The problem is that, for whatever reason, very few Latin American governments have been able to institutionalize within a legal framework the power-struggles of competing interests or to control “corruption,” and as the economic stakes get higher and higher, so does the level of violence.  Thus, given the increasing lack of safety in Mexico, the ever-increasing number of deaths and kidnappings, not to mention the lack of economic opportunity, is it any wonder that people want to leave?  And since the problems exist to some degree or another in all too many Latin America countries, what destination is the logical choice?

“Merely” building a wall won’t solve the problems.  Nor will ignoring the fact that one of the driving factors behind all this is the apparently insatiable appetite of Americans for illegal drugs.  The United States imprisons a greater percentage of its population than any other industrialized nation in the world, the vast majority these days for drug-related offenses, and all that imprisonment doesn’t seem to have put more than a small dent in the drug trade.

So… in a very real sense, our own “drug corruption” is fueling the chaos and fighting over drug market share in Mexico and the American Southwest… which in turn fuels the pressures for immigration to the United States.  [To be continued]

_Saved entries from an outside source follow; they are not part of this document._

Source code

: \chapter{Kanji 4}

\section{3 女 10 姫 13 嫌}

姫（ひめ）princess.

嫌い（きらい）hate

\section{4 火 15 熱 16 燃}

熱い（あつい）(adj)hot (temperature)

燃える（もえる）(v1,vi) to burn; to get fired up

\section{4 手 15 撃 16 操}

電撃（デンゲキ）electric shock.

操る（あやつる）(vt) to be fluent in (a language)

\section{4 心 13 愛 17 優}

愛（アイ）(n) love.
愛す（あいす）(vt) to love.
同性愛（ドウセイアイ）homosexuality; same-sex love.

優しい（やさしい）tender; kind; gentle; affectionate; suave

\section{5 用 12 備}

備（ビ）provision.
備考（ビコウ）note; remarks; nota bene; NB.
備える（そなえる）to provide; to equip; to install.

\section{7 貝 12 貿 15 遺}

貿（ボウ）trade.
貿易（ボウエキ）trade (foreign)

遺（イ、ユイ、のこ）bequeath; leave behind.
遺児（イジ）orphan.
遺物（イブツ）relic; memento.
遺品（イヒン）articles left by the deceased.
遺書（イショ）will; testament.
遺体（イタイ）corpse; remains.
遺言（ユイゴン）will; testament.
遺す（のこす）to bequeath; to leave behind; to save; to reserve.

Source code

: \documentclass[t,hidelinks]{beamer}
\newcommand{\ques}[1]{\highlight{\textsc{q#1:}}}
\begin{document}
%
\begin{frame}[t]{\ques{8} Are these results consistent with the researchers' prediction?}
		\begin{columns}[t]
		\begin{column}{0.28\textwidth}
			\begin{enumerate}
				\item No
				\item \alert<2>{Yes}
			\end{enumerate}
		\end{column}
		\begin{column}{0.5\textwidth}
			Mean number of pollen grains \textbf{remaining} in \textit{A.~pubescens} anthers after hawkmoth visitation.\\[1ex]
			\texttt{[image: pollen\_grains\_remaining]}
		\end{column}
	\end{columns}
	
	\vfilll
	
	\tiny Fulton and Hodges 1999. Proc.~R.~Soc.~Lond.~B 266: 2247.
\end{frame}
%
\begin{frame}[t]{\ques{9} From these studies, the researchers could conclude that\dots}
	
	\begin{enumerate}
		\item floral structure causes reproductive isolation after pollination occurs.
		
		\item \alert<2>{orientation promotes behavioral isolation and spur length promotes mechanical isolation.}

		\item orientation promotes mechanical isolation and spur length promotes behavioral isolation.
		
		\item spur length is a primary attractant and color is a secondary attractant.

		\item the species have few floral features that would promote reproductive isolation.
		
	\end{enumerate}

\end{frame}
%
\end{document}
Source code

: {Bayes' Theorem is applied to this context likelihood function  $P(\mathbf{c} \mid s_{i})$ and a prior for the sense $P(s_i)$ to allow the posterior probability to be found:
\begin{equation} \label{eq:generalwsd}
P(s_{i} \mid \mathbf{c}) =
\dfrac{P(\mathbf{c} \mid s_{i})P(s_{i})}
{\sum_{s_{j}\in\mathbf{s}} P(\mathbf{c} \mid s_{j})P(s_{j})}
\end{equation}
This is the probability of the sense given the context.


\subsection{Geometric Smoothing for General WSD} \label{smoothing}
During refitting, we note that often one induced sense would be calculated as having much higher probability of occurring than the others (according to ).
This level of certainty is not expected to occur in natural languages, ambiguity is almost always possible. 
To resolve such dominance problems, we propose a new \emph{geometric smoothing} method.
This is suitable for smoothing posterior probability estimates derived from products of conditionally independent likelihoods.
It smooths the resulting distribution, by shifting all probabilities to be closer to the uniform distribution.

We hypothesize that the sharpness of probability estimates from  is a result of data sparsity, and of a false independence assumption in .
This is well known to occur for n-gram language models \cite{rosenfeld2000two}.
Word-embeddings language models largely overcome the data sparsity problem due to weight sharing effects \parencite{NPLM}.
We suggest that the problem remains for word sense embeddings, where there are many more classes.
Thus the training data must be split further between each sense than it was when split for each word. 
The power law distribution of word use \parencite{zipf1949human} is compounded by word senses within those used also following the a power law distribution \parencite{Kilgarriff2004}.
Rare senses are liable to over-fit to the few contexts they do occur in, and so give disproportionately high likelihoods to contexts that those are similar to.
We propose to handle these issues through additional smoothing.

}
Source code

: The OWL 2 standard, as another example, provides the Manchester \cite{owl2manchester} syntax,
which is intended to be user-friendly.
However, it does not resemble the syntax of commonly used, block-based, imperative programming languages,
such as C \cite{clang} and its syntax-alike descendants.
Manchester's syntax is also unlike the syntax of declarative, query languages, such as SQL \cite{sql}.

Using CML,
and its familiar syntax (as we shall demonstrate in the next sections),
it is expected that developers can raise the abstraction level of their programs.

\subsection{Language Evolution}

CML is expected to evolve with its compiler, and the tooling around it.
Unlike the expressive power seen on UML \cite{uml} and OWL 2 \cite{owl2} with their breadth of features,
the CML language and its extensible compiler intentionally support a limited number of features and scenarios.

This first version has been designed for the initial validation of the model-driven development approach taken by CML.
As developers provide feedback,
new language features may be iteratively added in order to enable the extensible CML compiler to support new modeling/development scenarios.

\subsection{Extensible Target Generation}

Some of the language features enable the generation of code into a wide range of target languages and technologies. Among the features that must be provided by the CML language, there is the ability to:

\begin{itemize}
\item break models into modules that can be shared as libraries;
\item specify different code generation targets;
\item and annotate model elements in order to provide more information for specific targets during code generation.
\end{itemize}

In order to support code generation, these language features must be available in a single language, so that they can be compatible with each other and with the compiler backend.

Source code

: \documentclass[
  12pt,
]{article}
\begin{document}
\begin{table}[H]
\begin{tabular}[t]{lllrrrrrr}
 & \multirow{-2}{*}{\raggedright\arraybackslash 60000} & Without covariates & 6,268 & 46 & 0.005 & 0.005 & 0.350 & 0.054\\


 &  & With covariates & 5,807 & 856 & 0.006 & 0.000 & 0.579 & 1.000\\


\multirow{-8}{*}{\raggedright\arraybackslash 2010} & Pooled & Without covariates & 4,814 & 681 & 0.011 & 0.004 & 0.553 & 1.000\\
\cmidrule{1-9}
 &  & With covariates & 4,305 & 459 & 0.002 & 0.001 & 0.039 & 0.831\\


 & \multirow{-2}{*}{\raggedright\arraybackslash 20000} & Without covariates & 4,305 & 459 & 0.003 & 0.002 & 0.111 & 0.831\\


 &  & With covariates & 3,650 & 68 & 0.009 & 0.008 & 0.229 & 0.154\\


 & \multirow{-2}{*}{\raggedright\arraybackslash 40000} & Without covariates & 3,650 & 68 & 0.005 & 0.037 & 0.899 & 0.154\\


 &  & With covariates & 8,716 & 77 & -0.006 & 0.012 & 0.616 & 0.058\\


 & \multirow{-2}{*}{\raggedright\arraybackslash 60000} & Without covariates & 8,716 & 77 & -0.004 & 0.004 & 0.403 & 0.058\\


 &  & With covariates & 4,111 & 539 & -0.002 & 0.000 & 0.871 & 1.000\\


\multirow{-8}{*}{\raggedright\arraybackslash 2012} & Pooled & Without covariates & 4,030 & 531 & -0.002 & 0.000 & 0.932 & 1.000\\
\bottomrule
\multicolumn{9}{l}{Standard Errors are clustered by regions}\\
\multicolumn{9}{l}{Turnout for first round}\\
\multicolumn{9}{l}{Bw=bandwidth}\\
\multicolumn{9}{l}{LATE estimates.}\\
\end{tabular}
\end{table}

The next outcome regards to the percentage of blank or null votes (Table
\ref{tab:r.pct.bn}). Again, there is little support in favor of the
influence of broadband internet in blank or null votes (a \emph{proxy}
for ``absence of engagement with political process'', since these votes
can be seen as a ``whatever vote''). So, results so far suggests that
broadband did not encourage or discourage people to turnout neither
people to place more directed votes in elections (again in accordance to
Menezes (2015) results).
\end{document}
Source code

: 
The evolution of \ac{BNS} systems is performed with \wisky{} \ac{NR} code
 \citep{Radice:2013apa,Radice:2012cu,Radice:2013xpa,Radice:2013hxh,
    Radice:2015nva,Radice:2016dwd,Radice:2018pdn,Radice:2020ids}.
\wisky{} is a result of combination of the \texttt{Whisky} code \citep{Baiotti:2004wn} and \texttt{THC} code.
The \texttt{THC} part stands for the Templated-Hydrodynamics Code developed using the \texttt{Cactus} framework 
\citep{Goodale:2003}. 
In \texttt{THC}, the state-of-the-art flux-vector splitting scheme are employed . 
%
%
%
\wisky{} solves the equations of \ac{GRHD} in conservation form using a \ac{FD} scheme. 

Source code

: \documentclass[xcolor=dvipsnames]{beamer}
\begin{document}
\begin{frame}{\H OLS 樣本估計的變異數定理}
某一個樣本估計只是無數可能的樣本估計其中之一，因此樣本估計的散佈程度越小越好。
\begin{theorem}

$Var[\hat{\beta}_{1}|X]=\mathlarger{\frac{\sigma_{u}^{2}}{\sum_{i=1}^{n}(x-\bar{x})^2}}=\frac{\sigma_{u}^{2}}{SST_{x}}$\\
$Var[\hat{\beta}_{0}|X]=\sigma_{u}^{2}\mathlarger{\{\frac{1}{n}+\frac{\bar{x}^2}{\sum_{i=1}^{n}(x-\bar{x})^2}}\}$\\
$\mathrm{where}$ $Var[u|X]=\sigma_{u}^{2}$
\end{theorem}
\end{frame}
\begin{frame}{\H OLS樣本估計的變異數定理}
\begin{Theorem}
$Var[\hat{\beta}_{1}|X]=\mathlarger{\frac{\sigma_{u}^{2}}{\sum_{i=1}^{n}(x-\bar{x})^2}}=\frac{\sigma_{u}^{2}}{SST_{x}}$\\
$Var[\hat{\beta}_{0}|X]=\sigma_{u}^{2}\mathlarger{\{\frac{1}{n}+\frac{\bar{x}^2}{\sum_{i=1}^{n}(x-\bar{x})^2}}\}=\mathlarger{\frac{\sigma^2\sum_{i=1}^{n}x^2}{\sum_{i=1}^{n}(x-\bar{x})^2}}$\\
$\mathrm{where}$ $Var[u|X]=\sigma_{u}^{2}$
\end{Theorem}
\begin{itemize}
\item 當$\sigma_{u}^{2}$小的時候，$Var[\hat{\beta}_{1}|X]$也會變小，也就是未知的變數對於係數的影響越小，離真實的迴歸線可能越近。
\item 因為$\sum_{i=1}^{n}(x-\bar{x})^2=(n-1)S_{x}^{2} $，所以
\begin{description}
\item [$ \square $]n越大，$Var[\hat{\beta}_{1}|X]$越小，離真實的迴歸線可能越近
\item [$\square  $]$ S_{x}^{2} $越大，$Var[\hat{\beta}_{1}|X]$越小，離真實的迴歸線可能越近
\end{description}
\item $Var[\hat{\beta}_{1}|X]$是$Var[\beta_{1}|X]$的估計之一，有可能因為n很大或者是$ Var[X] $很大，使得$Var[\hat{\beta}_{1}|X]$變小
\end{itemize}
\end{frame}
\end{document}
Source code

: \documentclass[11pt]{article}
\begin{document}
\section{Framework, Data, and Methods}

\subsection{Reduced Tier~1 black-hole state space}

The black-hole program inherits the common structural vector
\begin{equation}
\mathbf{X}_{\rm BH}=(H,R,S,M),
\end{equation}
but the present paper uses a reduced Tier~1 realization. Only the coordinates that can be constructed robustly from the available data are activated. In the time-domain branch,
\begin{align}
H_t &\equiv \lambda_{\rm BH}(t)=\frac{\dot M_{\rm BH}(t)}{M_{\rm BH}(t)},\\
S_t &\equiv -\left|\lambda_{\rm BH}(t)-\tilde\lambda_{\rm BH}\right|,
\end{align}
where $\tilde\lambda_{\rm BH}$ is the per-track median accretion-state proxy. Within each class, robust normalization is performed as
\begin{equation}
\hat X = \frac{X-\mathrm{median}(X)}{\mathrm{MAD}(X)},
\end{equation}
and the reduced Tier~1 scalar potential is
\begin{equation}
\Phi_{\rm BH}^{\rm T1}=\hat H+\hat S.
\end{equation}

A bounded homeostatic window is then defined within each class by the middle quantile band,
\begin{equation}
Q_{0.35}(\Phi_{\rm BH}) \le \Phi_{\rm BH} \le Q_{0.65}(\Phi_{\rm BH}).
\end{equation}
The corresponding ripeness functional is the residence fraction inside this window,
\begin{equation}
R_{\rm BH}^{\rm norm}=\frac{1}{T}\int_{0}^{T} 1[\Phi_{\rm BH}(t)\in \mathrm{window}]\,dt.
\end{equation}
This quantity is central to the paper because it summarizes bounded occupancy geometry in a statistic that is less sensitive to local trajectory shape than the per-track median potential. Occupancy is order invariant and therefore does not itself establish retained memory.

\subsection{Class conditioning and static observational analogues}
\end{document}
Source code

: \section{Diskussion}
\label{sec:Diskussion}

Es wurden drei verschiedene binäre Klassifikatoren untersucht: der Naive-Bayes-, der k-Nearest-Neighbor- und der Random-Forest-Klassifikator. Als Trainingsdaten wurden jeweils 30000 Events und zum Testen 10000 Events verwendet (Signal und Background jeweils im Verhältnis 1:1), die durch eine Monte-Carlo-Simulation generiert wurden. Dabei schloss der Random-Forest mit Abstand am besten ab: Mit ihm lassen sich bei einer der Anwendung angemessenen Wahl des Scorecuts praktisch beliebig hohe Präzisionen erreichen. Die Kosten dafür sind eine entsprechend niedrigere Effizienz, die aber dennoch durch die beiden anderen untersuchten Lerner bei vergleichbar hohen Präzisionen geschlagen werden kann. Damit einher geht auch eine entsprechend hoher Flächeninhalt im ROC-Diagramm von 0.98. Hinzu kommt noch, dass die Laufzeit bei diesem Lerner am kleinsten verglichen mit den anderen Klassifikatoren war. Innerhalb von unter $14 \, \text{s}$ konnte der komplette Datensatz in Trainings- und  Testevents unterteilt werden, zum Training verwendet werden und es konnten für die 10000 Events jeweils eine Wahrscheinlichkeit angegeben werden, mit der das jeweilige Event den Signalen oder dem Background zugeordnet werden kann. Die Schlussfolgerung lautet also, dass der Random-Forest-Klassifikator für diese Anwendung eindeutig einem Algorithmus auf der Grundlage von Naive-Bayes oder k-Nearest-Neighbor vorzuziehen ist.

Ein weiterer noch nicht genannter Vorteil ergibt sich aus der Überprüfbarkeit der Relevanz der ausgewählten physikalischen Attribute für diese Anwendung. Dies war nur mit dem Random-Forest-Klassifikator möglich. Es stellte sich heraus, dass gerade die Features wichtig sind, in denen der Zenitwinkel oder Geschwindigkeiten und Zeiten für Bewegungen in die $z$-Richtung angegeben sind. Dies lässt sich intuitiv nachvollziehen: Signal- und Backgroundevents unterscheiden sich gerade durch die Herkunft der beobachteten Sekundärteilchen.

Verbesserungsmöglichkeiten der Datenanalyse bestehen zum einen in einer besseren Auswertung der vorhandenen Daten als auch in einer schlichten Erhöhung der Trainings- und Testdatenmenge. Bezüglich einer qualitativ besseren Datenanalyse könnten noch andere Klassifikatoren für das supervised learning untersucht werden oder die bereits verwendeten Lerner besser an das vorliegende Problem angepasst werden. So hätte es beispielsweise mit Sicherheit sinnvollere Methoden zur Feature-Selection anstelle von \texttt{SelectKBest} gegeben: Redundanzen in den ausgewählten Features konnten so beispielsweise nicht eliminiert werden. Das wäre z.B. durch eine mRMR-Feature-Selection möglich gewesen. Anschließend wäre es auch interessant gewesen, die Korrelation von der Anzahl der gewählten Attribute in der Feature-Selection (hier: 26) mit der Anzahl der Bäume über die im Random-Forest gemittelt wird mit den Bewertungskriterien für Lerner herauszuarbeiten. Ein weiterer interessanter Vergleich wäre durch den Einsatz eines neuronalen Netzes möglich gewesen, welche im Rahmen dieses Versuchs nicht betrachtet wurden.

2 thoughts on “Corruption [Part I]”

  1. hob says:

    Would the United states really be able to sustain domestic prices of production/labor and keep real estate prices stable and increasing as well as maintain high birth rates without the non unionized worker within her borders?
    Governments, or more importantly the armies they direct, which in turn control/occupy geographical terrain, have two primary jobs–control/tax the goods/labor coming in and out of ones area of control and to restrict goods/labor going in or out. From a larger perspective this also provides leverage visa vi with ones trading partners or geographical areas which one is not in control of, i.e sanctions, i.e non attack based re- negotiations.
    The Mexican government would have a great deal of re negotiating with the United States if they had full control of their border. After all it is the primary gate through which labor moves from south America into north America and as stated above effects a great many other things–especially considering Canada is a resource/agricultural based economy with a small population. But as is obvious the drug cartels are better armed and informed than their counterparts the Mexican army/government. The better weapons/Intel also obviously American in origin. And to remain better armed/informed than the army it is natural that other forms of economic gain available to the government be leaned on or taken over resulting in poverty/insecurity/helplessness, factors which ironically promt people to go to a better place.
    An even more interesting aspect is the large amounts of money left over after Cartel daily expenses. Large amounts of money that will sit in large respectable banks who will lend it to large respectable business, employing respectable hard working people, giving the Cartels a respectable return– with the small provision that all this respectability not take place in non American banks.
    So, the border/drug problem?
    Or the union/labor problem?

  2. Speaker says:

    The Great Recession has revealed an oft overlooked and concealed fact: we haven’t had an illegal worker problem, we’ve had (and still have to a much less degree) and illegal employment problem. The cry of “I can’t get any U.S. citizens to do the work” was and is “I can make more if I can pay employees less”. Now that the housing boom has burst in the Atlanta area, those transient Latino workers have gone home (or somewhere). Even the Latino groceries and other merchants have gone out of business because their customers aren’t here anymore.
    In other countries (Mexico and Canada, for example) it is next to impossible for a non-citizen to get a “regular” job. If the U.S. classified illegal workers the same as illegal drugs and imposed the same types of penalties for possession, I think we would go a long way to take care of our illegal employment problem.